Gwendolyn King said Trump’s decisions to bring a number of experienced people into his administration, such as Lt. Gen. H.R. McMaster to replace Flynn, have been reassuring. And while Trump disparaged many members of Congress during his presidential campaign, she said, the good news for him is that many legislators have short memories.
Meanwhile, she noted, the President has a supporter heading the tax-writing House Ways and Means Committee, which she suggested bodes well for Trump’s aim to rewrite the tax code. In the Senate, she added, Republican Senator Orrin Hatch of Utah “is a seasoned, reasonable politician who will give any tax reform proposal thoughtful consideration before it emerges from his Committee.”

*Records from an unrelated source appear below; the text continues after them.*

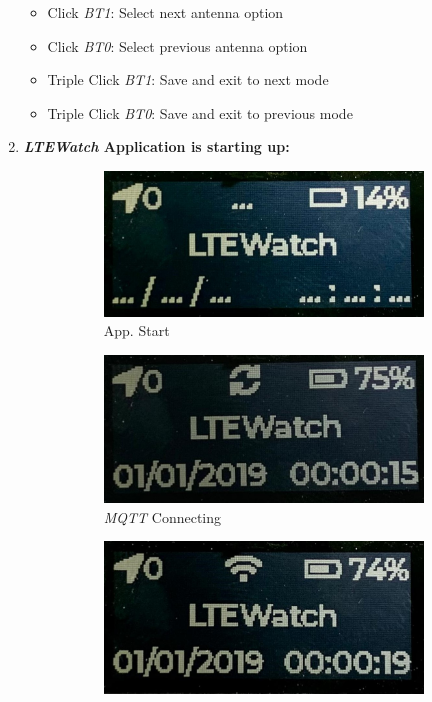 \documentclass[Report.tex]{subfiles}
\begin{document}
\begin{enumerate}
\begin{itemize}
\item Click \textit{BT1}: Select next antenna option
\item Click \textit{BT0}: Select previous antenna option
\item Triple Click \textit{BT1}: Save and exit to next mode
\item Triple Click \textit{BT0}: Save and exit to previous mode
\end{itemize}
\pagebreak
\item \textbf{\textit{LTEWatch} Application is starting up:}
\begin{figure}[H]
	\centering
\begin{subfigure}{.3\textwidth}
\centering
\includegraphics[width=1\textwidth]{Include/Figure/modification/display_6}
\caption{App. Start}
\end{subfigure}	
\begin{subfigure}{.3\textwidth}
\centering
\includegraphics[width=1\textwidth]{Include/Figure/modification/display_7}
\caption{\textit{MQTT} Connecting}
\end{subfigure}	
\begin{subfigure}{.3\textwidth}
\centering
\includegraphics[width=1\textwidth]{Include/Figure/modification/display_8}

\end{subfigure}
\end{figure}
\end{enumerate}
\end{document}

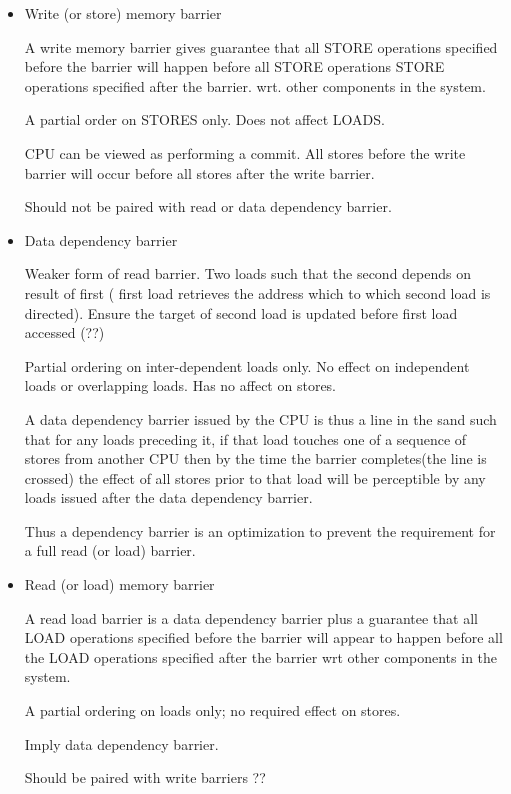 \documentclass{article}
\begin{document}
\begin{itemize}
\item Write (or store) memory barrier

  A write memory barrier gives guarantee that all STORE operations
  specified before the barrier will happen before all STORE operations
  STORE operations specified after the barrier. wrt. other components
  in the system.

  A partial order on STORES only. Does not affect LOADS.

  CPU can be viewed as performing a commit. All stores before the
  write barrier will occur before all stores after the write barrier.

  Should not be paired with read or data dependency barrier.
  
\item Data dependency barrier

  Weaker form of read barrier. Two loads such that the second depends
  on result of first ( first load retrieves the address which to which
  second load is directed). Ensure the target of second load is
  updated before first load accessed (??)

  Partial ordering on inter-dependent loads only. No effect on
  independent loads or overlapping loads. Has no affect on stores.

  A data dependency barrier issued by the CPU is thus a line in the
  sand such that for any loads preceding it, if that load touches one
  of a sequence of stores from another CPU then by the time the
  barrier completes(the line is crossed) the effect of all stores
  prior to that load will be perceptible by any loads issued after the
  data dependency barrier.

  Thus a dependency barrier is an optimization to prevent the
  requirement for a full read (or load) barrier.


\item Read (or load) memory barrier

  A read load barrier is a data dependency barrier plus a guarantee
  that all LOAD operations specified before the barrier will appear to
  happen before all the LOAD operations specified after the barrier
  wrt other components in the system.

  A partial ordering on loads only; no required effect on stores.

  Imply data dependency barrier.

  Should be paired with write barriers ??


\end{itemize}
\end{document}
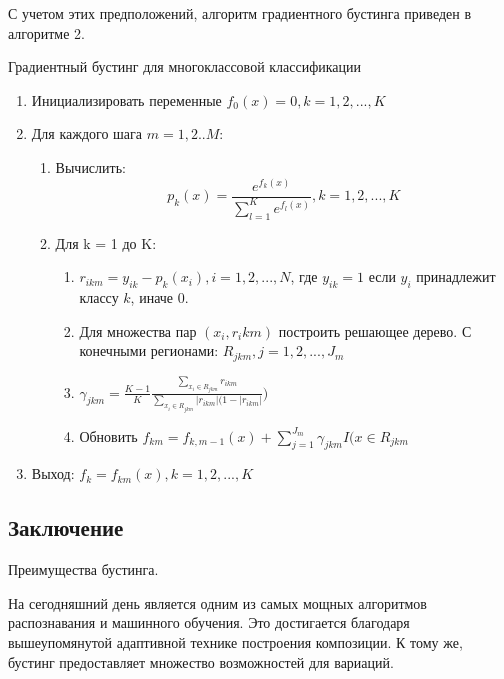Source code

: С учетом этих предположений, алгоритм градиентного бустинга приведен в алгоритме 2.


\begin{algorithm}
  \caption{Градиентный бустинг для многоклассовой классификации}
  \label{gradient-boosting-algorithm}
  \begin{enumerate}
  \item Инициализировать переменные $f_0(x)=0, k=1,2,...,K$
  \item Для каждого шага $m=1,2 .. M$:
    \begin{enumerate}
      \item Вычислить:
      \begin{equation}
      	p_k(x)=\frac{e^{f_k(x)}}{\sum_{l=1}^{K}e^{f_l(x)}}, k=1,2,...,K
      \end{equation}
      \item Для k = 1 до K:
      \begin{enumerate}
      	\item $r_{ikm}=y_{ik}-p_k(x_i), i=1,2,...,N$, где $y_{ik}=1$ если $y_i$ принадлежит классу $k$, иначе 0.
      	\item Для множества пар $(x_i,r_ikm)$ построить решающее дерево. С конечными регионами: $R_{jkm}, j=1,2,...,J_m$
      	\item $\gamma_{jkm}=\frac{K-1}{K}\frac{\sum_{x_i\in R_{jkm}}r_{ikm}}{\sum_{x_i\in R_{jkm}}|r_{ikm}|(1-|r_{ikm}|})$
      	\item Обновить $f_{km}=f_{k,m-1}(x)+\sum_{j=1}^{J_m}\gamma_{jkm}I(x\in R_{jkm}$
      \end{enumerate}
    \end{enumerate}
    \item Выход: $f_k=f_{km}(x), k=1,2,...,K$
  \end{enumerate}
\end{algorithm}

\subsection{Заключение}


Преимущества бустинга.


На сегодняшний день является одним из самых мощных алгоритмов распознавания и машинного обучения. Это достигается благодаря вышеупомянутой адаптивной технике построения композиции. К тому же, бустинг предоставляет множество возможностей для вариаций. 


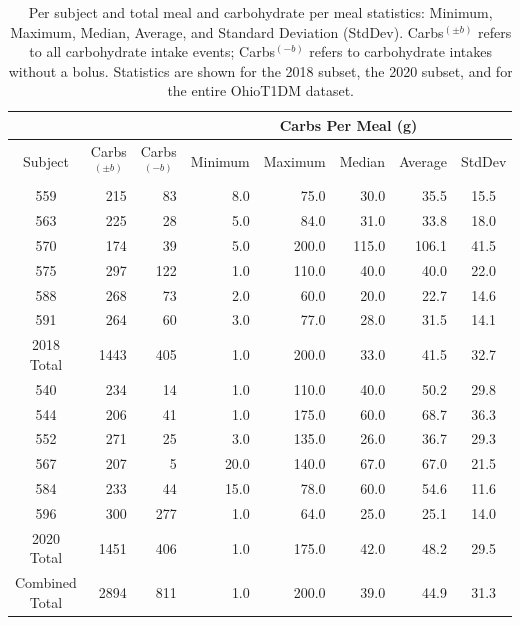 \documentclass[journal,article,submit,moreauthors,pdftex]{Definitions/mdpi}
\begin{document}
\begin{table}[t]\setlength{\tabcolsep}{4pt}
\begin{center}
\caption{Per subject and total meal and carbohydrate per meal statistics: Minimum, Maximum, Median, Average, and Standard Deviation (StdDev). Carbs$^{(\pm b)}$ refers to all carbohydrate intake events; Carbs$^{(-b)}$ refers to carbohydrate intakes without a bolus. Statistics are shown for the 2018 subset, the 2020 subset, and for the entire OhioT1DM dataset.}
\label{tab:meals}
\begin{tabular}{|crr|rrrrc|}
    \cline{4-8}
    \multicolumn{3}{c}{} & \multicolumn{5}{|c|}{Carbs Per Meal (g)}\\
	\hline
	Subject & \multicolumn{1}{c}{Carbs$^{(\pm b)}$} & \multicolumn{1}{c|}{Carbs$^{(-b)}$} & \multicolumn{1}{c}{Minimum} & \multicolumn{1}{c}{Maximum}
	& \multicolumn{1}{c}{Median} & \multicolumn{1}{c}{Average} & StdDev\\
	\hline
	559 & 215 & 83 & 8.0 & 75.0 & 30.0 & 35.5 & 15.5\\
    563 & 225 & 28 & 5.0 & 84.0 & 31.0 & 33.8 & 18.0\\
    570 & 174 & 39 & 5.0 & 200.0 & 115.0 & 106.1 & 41.5\\
	575 & 297 & 122 & 1.0 & 110.0 & 40.0 & 40.0 & 22.0\\
	588 & 268 & 73 & 2.0 & 60.0 & 20.0 & 22.7 & 14.6\\
	591 & 264 & 60 & 3.0 & 77.0 & 28.0 & 31.5 & 14.1\\
	\hline
	2018 Total & 1443 & 405 & 1.0 & 200.0 & 33.0 & 41.5 & 32.7\\
	\hline
	540 & 234 & 14 & 1.0 & 110.0 & 40.0 & 50.2 & 29.8\\
	544 & 206 & 41 & 1.0 & 175.0 & 60.0 & 68.7 & 36.3\\
	552 & 271 & 25 & 3.0 & 135.0 & 26.0 & 36.7 & 29.3\\
	567 & 207 & 5 & 20.0 & 140.0 & 67.0 & 67.0 & 21.5\\
	584 & 233 & 44 & 15.0 & 78.0 & 60.0 & 54.6 & 11.6\\
	596 & 300 & 277 & 1.0 & 64.0 & 25.0 & 25.1 & 14.0\\
	\hline
	2020 Total & 1451 & 406 & 1.0 & 175.0 & 42.0 & 48.2 & 29.5\\
	\hline
	Combined Total & 2894 & 811 & 1.0 & 200.0 & 39.0 & 44.9 & 31.3\\
	\hline
\end{tabular}
\end{center}
\end{table}
\end{document}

Colbert King said he is not optimistic that Trump will be able to make good on some of his signature campaign promises, including tax reform and a big infrastructure spending program. Gwendolyn King wasn’t quite willing to predict that he will, although she expressed some optimism on tax reform. But she said she hopes the country can find a way to unite on a large-scale issue other than war. “There are a lot of things we should be doing,” she said, “and the longer we put them off, the more difficult they are going to be.”